───── Data for this task

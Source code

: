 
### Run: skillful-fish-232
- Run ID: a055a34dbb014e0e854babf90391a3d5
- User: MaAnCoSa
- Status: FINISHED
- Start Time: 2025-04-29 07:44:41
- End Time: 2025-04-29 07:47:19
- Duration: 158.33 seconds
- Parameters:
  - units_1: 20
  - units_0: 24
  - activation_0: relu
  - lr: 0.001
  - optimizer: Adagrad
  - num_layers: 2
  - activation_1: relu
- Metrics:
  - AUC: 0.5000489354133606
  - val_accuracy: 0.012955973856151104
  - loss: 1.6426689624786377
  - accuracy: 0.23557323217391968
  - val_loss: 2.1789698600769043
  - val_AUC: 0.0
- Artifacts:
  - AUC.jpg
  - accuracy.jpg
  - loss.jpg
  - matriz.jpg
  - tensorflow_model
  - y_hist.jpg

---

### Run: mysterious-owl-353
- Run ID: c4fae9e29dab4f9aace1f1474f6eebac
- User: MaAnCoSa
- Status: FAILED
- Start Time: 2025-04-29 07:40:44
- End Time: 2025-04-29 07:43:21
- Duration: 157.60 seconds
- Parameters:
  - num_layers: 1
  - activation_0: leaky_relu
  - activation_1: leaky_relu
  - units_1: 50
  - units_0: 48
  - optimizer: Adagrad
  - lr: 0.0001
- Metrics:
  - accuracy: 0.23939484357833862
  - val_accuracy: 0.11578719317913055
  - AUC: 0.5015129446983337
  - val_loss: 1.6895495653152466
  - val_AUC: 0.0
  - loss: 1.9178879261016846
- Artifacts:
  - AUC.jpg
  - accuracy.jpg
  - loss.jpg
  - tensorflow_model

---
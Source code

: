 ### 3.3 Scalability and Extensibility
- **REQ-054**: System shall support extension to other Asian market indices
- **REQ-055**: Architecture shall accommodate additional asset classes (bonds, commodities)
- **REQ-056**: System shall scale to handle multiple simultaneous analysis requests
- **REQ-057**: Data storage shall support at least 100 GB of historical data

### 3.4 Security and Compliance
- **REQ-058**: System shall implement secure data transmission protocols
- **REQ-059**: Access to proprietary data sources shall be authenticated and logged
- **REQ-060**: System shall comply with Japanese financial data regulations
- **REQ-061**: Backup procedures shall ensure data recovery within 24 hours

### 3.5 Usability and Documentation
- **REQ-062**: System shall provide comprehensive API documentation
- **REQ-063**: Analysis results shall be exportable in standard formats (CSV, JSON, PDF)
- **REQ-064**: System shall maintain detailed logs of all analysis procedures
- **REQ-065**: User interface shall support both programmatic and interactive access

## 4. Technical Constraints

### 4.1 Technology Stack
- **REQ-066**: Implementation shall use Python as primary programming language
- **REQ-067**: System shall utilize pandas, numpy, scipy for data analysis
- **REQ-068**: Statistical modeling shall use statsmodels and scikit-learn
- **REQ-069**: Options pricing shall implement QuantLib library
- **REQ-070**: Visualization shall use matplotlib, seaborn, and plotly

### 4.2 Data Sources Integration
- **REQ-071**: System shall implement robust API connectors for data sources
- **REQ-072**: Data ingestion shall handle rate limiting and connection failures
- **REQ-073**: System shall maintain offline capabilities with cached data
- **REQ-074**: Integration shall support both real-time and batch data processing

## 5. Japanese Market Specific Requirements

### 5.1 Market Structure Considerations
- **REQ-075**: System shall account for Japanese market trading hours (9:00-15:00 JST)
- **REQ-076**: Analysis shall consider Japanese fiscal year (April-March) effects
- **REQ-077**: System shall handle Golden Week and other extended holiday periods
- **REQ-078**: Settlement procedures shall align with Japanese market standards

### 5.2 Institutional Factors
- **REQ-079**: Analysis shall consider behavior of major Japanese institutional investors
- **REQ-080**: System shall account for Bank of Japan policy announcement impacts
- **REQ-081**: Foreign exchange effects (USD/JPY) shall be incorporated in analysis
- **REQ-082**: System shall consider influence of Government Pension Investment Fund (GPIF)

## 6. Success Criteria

──────────

◆ Work to be completed
What is needed is every line of the records that contains the word "handle".

◆ Written reply
- **REQ-056**: System shall scale to handle multiple simultaneous analysis requests
- **REQ-072**: Data ingestion shall handle rate limiting and connection failures
- **REQ-077**: System shall handle Golden Week and other extended holiday periods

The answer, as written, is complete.